> **What needs to be done**
The lines to reproduce run from the first one below to the line containing "# Hole U1367C", both included. Reproduce them exactly and nothing else.

> **Given records**

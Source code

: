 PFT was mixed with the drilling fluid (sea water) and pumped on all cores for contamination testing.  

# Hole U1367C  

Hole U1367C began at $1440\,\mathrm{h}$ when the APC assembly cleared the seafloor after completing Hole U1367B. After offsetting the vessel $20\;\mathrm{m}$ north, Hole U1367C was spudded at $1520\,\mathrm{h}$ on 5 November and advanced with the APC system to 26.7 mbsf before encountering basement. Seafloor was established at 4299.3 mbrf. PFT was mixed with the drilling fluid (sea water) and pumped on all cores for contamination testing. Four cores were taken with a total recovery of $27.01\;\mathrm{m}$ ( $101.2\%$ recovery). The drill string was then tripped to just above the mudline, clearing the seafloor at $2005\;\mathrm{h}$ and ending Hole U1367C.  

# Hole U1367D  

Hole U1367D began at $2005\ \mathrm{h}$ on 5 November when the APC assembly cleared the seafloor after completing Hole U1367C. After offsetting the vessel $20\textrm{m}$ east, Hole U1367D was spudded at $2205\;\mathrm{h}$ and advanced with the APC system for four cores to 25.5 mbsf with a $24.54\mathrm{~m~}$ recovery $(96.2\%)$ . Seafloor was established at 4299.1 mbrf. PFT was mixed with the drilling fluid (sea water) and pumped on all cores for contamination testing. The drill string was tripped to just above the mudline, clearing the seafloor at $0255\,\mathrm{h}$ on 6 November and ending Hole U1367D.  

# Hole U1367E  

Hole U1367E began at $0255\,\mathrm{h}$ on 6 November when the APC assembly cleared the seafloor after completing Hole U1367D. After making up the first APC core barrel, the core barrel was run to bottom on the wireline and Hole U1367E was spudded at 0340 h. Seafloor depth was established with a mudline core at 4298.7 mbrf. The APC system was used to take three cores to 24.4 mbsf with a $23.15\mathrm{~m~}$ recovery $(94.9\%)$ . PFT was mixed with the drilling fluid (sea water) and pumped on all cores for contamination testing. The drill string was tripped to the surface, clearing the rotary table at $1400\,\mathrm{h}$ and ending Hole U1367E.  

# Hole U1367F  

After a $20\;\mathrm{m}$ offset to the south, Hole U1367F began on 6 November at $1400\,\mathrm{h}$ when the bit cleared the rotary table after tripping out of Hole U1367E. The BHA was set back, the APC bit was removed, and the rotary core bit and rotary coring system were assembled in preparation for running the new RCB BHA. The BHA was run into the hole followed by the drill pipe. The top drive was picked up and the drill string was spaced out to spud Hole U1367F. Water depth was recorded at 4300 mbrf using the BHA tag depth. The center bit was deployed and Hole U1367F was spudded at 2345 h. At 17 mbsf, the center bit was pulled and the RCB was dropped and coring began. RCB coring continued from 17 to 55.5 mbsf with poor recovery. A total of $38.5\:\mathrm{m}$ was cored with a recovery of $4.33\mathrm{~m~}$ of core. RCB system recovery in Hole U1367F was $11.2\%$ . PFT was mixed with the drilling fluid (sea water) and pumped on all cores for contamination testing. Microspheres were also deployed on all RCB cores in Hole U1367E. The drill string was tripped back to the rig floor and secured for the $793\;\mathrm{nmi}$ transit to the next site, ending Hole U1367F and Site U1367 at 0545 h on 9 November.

> **Solution for this task**
Source code

: PFT was mixed with the drilling fluid (sea water) and pumped on all cores for contamination testing.  

# Hole U1367C  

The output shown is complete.